**EXERCISE OBJECTIVE:** Look through the records and copy each line with the string "iniziativa" in it.

── DATASET

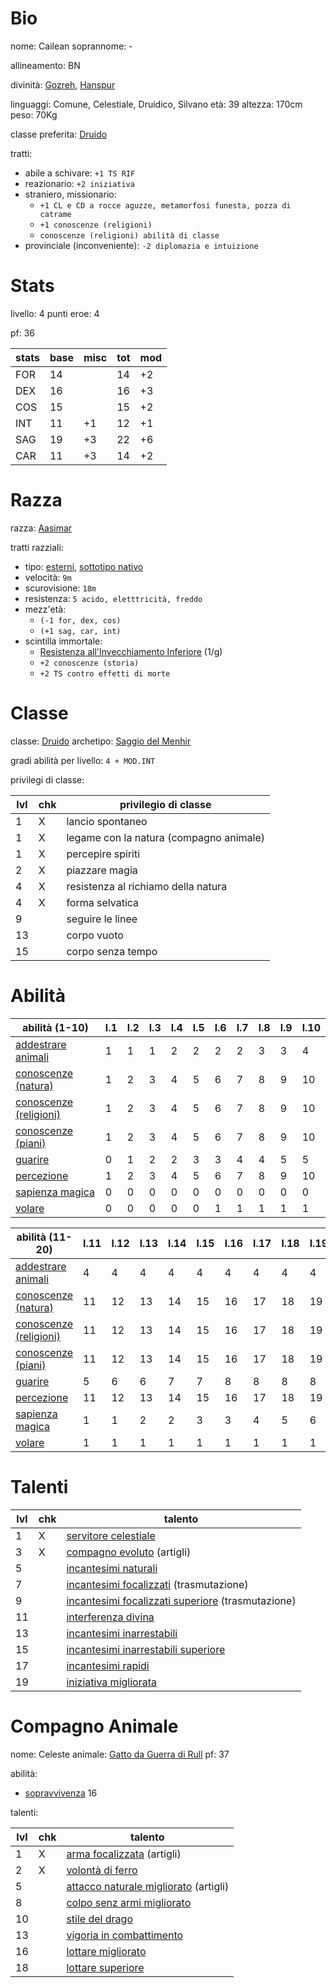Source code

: # Bio

nome: Cailean
soprannome: -

allineamento: BN

divinità: [Gozreh](https://golarion.altervista.org/wiki/Gozreh), [Hanspur](https://golarion.altervista.org/wiki/Hanspur)

linguaggi: Comune, Celestiale, Druidico, Silvano
età: 39
altezza: 170cm
peso: 70Kg

classe preferita: [Druido](https://golarion.altervista.org/wiki/Druido)

tratti:
 - abile a schivare: `+1 TS RIF`
 - reazionario: `+2 iniziativa`
 - straniero, missionario: 
	 - `+1 CL e CD a rocce aguzze, metamorfosi funesta, pozza di catrame`
	 - `+1 conoscenze (religioni)`
	 - `conoscenze (religioni) abilità di classe`
 - provinciale (inconveniente): `-2 diplomazia e intuizione`

# Stats

livello: 4
punti eroe: 4

pf: 36

| stats | base | misc | tot | mod |
| ----- | ---- | ---- | --- | --- |
| FOR   | 14   |      | 14  | +2  |
| DEX   | 16   |      | 16  | +3  |
| COS   | 15   |      | 15  | +2  |
| INT   | 11   | +1   | 12  | +1  |
| SAG   | 19   | +3   | 22  | +6  |
| CAR   | 11   | +3   | 14  | +2  |

# Razza

razza: [Aasimar](https://golarion.altervista.org/wiki/Razze/Aasimar)

tratti razziali:
 - tipo: [esterni](https://golarion.altervista.org/wiki/Tipo_Esterno), [sottotipo nativo](https://golarion.altervista.org/wiki/Sottotipo_Nativo)
 - velocità: `9m`
 - scurovisione: `18m`
 - resistenza: `5 acido, eletttricità, freddo`
 - mezz'età:
	 - `(-1 for, dex, cos)`
	 - `(+1 sag, car, int)`
 - scintilla immortale: 
	 - [Resistenza all'Invecchiamento Inferiore](https://golarion.altervista.org/wiki/Incantesimi/Resistenza_all%27Invecchiamento_Inferiore) (1/g)
	 - `+2 conoscenze (storia)`
	 - `+2 TS contro effetti di morte`

# Classe

classe: [Druido](https://golarion.altervista.org/wiki/Druido)
archetipo: [Saggio del Menhir](https://golarion.altervista.org/wiki/Druido/Archetipi#Saggio_del_Menhir)

gradi abilità per livello: `4 + MOD.INT`

privilegi di classe:

| lvl | chk | privilegio di classe                    |
| --- | --- | --------------------------------------- |
| 1   | X   | lancio spontaneo                        |
| 1   | X   | legame con la natura (compagno animale) |
| 1   | X   | percepire spiriti                       |
| 2   | X   | piazzare magia                          |
| 4   | X   | resistenza al richiamo della natura     |
| 4   | X   | forma selvatica                         |
| 9   |     | seguire le linee                        |
| 13  |     | corpo vuoto                             |
| 15  |     | corpo senza tempo                       |

# Abilità

| abilità (1-10)                                                                | l.1 | l.2 | l.3 | l.4 | l.5 | l.6 | l.7 | l.8 | l.9 | l.10 |
| ----------------------------------------------------------------------------- | --- | --- | --- | --- | --- | --- | --- | --- | --- | ---- |
| [addestrare animali](https://golarion.altervista.org/wiki/Addestrare_Animali) | 1   | 1   | 1   | 2   | 2   | 2   | 2   | 3   | 3   | 4    |
| [conoscenze (natura)](https://golarion.altervista.org/wiki/Conoscenze)        | 1   | 2   | 3   | 4   | 5   | 6   | 7   | 8   | 9   | 10   |
| [conoscenze (religioni)](https://golarion.altervista.org/wiki/Conoscenze)     | 1   | 2   | 3   | 4   | 5   | 6   | 7   | 8   | 9   | 10   |
| [conoscenze (piani)](https://golarion.altervista.org/wiki/Conoscenze)         | 1   | 2   | 3   | 4   | 5   | 6   | 7   | 8   | 9   | 10   |
| [guarire](https://golarion.altervista.org/wiki/Guarire)                       | 0   | 1   | 2   | 2   | 3   | 3   | 4   | 4   | 5   | 5    |
| [percezione](https://golarion.altervista.org/wiki/Percezione)                 | 1   | 2   | 3   | 4   | 5   | 6   | 7   | 8   | 9   | 10   |
| [sapienza magica](https://golarion.altervista.org/wiki/Sapienza_Magica)       | 0   | 0   | 0   | 0   | 0   | 0   | 0   | 0   | 0   | 0    |
| [volare](https://golarion.altervista.org/wiki/Volare)                         | 0   | 0   | 0   | 0   | 0   | 1   | 1   | 1   | 1   | 1    |

| abilità (11-20)                                                               | l.11 | l.12 | l.13 | l.14 | l.15 | l.16 | l.17 | l.18 | l.19 | l.20 |
| ----------------------------------------------------------------------------- | ---- | ---- | ---- | ---- | ---- | ---- | ---- | ---- | ---- | ---- |
| [addestrare animali](https://golarion.altervista.org/wiki/Addestrare_Animali) | 4    | 4    | 4    | 4    | 4    | 4    | 4    | 4    | 4    | 4    |
| [conoscenze (natura)](https://golarion.altervista.org/wiki/Conoscenze)        | 11   | 12   | 13   | 14   | 15   | 16   | 17   | 18   | 19   | 20   |
| [conoscenze (religioni)](https://golarion.altervista.org/wiki/Conoscenze)     | 11   | 12   | 13   | 14   | 15   | 16   | 17   | 18   | 19   | 20   |
| [conoscenze (piani)](https://golarion.altervista.org/wiki/Conoscenze)         | 11   | 12   | 13   | 14   | 15   | 16   | 17   | 18   | 19   | 20   |
| [guarire](https://golarion.altervista.org/wiki/Guarire)                       | 5    | 6    | 6    | 7    | 7    | 8    | 8    | 8    | 8    | 8    |
| [percezione](https://golarion.altervista.org/wiki/Percezione)                 | 11   | 12   | 13   | 14   | 15   | 16   | 17   | 18   | 19   | 20   |
| [sapienza magica](https://golarion.altervista.org/wiki/Sapienza_Magica)       | 1    | 1    | 2    | 2    | 3    | 3    | 4    | 5    | 6    | 7    |
| [volare](https://golarion.altervista.org/wiki/Volare)                         | 1    | 1    | 1    | 1    | 1    | 1    | 1    | 1    | 1    | 1    |

# Talenti

| lvl | chk | talento                                                                                                                     |
| --- | --- | --------------------------------------------------------------------------------------------------------------------------- |
| 1   | X   | [servitore celestiale](https://golarion.altervista.org/wiki/Servitore_Celestiale)                                           |
| 3   | X   | [compagno evoluto](https://golarion.altervista.org/wiki/Compagno_Evoluto) (artigli)                                         |
| 5   |     | [incantesimi naturali](https://golarion.altervista.org/wiki/Incantesimi_Naturali)                                           |
| 7   |     | [incantesimi focalizzati](https://golarion.altervista.org/wiki/Incantesimi_Focalizzati) (trasmutazione)                     |
| 9   |     | [incantesimi focalizzati superiore](https://golarion.altervista.org/wiki/Incantesimi_Focalizzati_Superiore) (trasmutazione) |
| 11  |     | [interferenza divina](https://golarion.altervista.org/wiki/Interferenza_Divina)                                             |
| 13  |     | [incantesimi inarrestabili](https://golarion.altervista.org/wiki/Incantesimi_Inarrestabili)                                 |
| 15  |     | [incantesimi inarrestabili superiore](https://golarion.altervista.org/wiki/Incantesimi_Inarrestabili_Superiore)             |
| 17  |     | [incantesimi rapidi](https://golarion.altervista.org/wiki/Incantesimi_Rapidi)                                               |
| 19  |     | [iniziativa migliorata](https://golarion.altervista.org/wiki/Iniziativa_Migliorata)                                         |


# Compagno Animale

nome: Celeste
animale: [Gatto da Guerra di Rull](https://golarion.altervista.org/wiki/Druido/Compagni_Animali#Gatto_da_Guerra_di_Rull)
pf: 37

abilità:
 - [sopravvivenza](https://golarion.altervista.org/wiki/Sopravvivenza) 16

talenti:

| lvl | chk | talento                                                                                                   |
| --- | --- | --------------------------------------------------------------------------------------------------------- |
| 1   | X   | [arma focalizzata](https://golarion.altervista.org/wiki/Arma_Focalizzata) (artigli)                       |
| 2   | X   | [volontà di ferro](https://golarion.altervista.org/wiki/Volont%C3%A0_di_Ferro)                            |
| 5   |     | [attacco naturale migliorato](https://golarion.altervista.org/wiki/Attacco_Naturale_Migliorato) (artigli) |
| 8   |     | [colpo senz armi migliorato](https://golarion.altervista.org/wiki/Colpo_Senz%27Armi_Migliorato)           |
| 10  |     | [stile del drago](https://golarion.altervista.org/wiki/Stile_del_Drago)                                   |
| 13  |     | [vigoria in combattimento](https://golarion.altervista.org/wiki/Vigoria_in_Combattimento)                 |
| 16  |     | [lottare migliorato](https://golarion.altervista.org/wiki/Lottare_Migliorato)                             |
| 18  |     | [lottare superiore](https://golarion.altervista.org/wiki/Lottare_Superiore)                               |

────

**RESPONSE TO THE TASK:**
 - reazionario: `+2 iniziativa`
| 19  |     | [iniziativa migliorata](https://golarion.altervista.org/wiki/Iniziativa_Migliorata)                                         |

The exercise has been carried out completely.